§ **ABOUT THIS EXERCISE**: Every line of the data must be retyped exactly as it stands.

[Data records]
--
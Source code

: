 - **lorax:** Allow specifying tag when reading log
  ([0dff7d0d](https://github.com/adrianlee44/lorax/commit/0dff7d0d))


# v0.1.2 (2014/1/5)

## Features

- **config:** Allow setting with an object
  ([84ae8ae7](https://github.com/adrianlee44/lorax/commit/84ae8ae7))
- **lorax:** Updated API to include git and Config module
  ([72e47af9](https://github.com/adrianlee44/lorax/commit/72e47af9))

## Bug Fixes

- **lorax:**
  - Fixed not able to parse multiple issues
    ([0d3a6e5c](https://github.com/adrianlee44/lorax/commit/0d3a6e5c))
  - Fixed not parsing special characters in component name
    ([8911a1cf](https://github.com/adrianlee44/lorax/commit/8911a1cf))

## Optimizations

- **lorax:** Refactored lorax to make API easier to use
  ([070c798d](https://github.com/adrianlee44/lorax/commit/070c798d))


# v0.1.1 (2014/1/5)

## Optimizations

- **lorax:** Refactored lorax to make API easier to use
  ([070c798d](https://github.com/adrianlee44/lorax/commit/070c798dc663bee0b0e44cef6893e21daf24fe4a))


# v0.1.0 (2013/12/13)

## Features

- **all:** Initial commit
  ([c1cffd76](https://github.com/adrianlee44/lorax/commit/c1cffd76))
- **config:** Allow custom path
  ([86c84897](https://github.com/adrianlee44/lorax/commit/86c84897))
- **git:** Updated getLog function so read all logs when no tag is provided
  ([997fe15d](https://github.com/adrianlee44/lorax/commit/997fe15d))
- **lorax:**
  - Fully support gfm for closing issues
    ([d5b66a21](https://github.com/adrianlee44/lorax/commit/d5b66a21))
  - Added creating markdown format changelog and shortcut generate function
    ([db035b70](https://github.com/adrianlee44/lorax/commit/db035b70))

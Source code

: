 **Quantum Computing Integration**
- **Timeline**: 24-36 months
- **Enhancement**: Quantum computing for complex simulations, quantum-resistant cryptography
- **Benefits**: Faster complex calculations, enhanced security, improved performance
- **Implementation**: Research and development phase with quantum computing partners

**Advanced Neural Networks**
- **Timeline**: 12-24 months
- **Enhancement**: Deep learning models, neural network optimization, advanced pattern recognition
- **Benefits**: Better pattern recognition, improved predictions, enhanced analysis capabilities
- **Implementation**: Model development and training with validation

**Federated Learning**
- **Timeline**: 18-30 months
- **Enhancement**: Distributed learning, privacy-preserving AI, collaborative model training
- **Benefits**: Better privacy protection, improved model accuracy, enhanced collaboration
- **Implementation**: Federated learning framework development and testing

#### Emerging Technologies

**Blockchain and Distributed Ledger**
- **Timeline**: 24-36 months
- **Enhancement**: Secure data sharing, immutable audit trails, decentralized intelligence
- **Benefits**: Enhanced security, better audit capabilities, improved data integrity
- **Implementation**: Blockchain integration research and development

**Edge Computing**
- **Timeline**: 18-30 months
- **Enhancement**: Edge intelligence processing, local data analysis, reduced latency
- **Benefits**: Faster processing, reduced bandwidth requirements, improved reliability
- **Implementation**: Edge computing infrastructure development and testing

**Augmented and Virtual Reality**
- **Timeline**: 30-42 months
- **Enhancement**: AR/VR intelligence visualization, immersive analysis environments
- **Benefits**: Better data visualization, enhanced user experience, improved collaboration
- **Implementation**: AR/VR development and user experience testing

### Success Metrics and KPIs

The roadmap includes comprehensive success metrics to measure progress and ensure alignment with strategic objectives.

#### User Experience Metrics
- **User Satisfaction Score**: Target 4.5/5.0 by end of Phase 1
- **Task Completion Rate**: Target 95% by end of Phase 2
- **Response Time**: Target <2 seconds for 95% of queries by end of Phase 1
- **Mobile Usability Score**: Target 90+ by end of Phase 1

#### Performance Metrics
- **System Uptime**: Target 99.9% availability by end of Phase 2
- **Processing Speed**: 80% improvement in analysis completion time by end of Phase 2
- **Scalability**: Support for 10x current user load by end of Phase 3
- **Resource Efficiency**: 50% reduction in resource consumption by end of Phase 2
--
§ **YOUR SOLUTION**:
Source code

: - **lorax:** Allow specifying tag when reading log
  ([0dff7d0d](https://github.com/adrianlee44/lorax/commit/0dff7d0d))


# v0.1.2 (2014/1/5)

## Features

- **config:** Allow setting with an object
  ([84ae8ae7](https://github.com/adrianlee44/lorax/commit/84ae8ae7))
- **lorax:** Updated API to include git and Config module
  ([72e47af9](https://github.com/adrianlee44/lorax/commit/72e47af9))

## Bug Fixes

- **lorax:**
  - Fixed not able to parse multiple issues
    ([0d3a6e5c](https://github.com/adrianlee44/lorax/commit/0d3a6e5c))
  - Fixed not parsing special characters in component name
    ([8911a1cf](https://github.com/adrianlee44/lorax/commit/8911a1cf))

## Optimizations

- **lorax:** Refactored lorax to make API easier to use
  ([070c798d](https://github.com/adrianlee44/lorax/commit/070c798d))


# v0.1.1 (2014/1/5)

## Optimizations

- **lorax:** Refactored lorax to make API easier to use
  ([070c798d](https://github.com/adrianlee44/lorax/commit/070c798dc663bee0b0e44cef6893e21daf24fe4a))


# v0.1.0 (2013/12/13)

## Features

- **all:** Initial commit
  ([c1cffd76](https://github.com/adrianlee44/lorax/commit/c1cffd76))
- **config:** Allow custom path
  ([86c84897](https://github.com/adrianlee44/lorax/commit/86c84897))
- **git:** Updated getLog function so read all logs when no tag is provided
  ([997fe15d](https://github.com/adrianlee44/lorax/commit/997fe15d))
- **lorax:**
  - Fully support gfm for closing issues
    ([d5b66a21](https://github.com/adrianlee44/lorax/commit/d5b66a21))
  - Added creating markdown format changelog and shortcut generate function
    ([db035b70](https://github.com/adrianlee44/lorax/commit/db035b70))

Source code

: **Quantum Computing Integration**
- **Timeline**: 24-36 months
- **Enhancement**: Quantum computing for complex simulations, quantum-resistant cryptography
- **Benefits**: Faster complex calculations, enhanced security, improved performance
- **Implementation**: Research and development phase with quantum computing partners

**Advanced Neural Networks**
- **Timeline**: 12-24 months
- **Enhancement**: Deep learning models, neural network optimization, advanced pattern recognition
- **Benefits**: Better pattern recognition, improved predictions, enhanced analysis capabilities
- **Implementation**: Model development and training with validation

**Federated Learning**
- **Timeline**: 18-30 months
- **Enhancement**: Distributed learning, privacy-preserving AI, collaborative model training
- **Benefits**: Better privacy protection, improved model accuracy, enhanced collaboration
- **Implementation**: Federated learning framework development and testing

#### Emerging Technologies

**Blockchain and Distributed Ledger**
- **Timeline**: 24-36 months
- **Enhancement**: Secure data sharing, immutable audit trails, decentralized intelligence
- **Benefits**: Enhanced security, better audit capabilities, improved data integrity
- **Implementation**: Blockchain integration research and development

**Edge Computing**
- **Timeline**: 18-30 months
- **Enhancement**: Edge intelligence processing, local data analysis, reduced latency
- **Benefits**: Faster processing, reduced bandwidth requirements, improved reliability
- **Implementation**: Edge computing infrastructure development and testing

**Augmented and Virtual Reality**
- **Timeline**: 30-42 months
- **Enhancement**: AR/VR intelligence visualization, immersive analysis environments
- **Benefits**: Better data visualization, enhanced user experience, improved collaboration
- **Implementation**: AR/VR development and user experience testing

### Success Metrics and KPIs

The roadmap includes comprehensive success metrics to measure progress and ensure alignment with strategic objectives.

#### User Experience Metrics
- **User Satisfaction Score**: Target 4.5/5.0 by end of Phase 1
- **Task Completion Rate**: Target 95% by end of Phase 2
- **Response Time**: Target <2 seconds for 95% of queries by end of Phase 1
- **Mobile Usability Score**: Target 90+ by end of Phase 1

#### Performance Metrics
- **System Uptime**: Target 99.9% availability by end of Phase 2
- **Processing Speed**: 80% improvement in analysis completion time by end of Phase 2
- **Scalability**: Support for 10x current user load by end of Phase 3
- **Resource Efficiency**: 50% reduction in resource consumption by end of Phase 2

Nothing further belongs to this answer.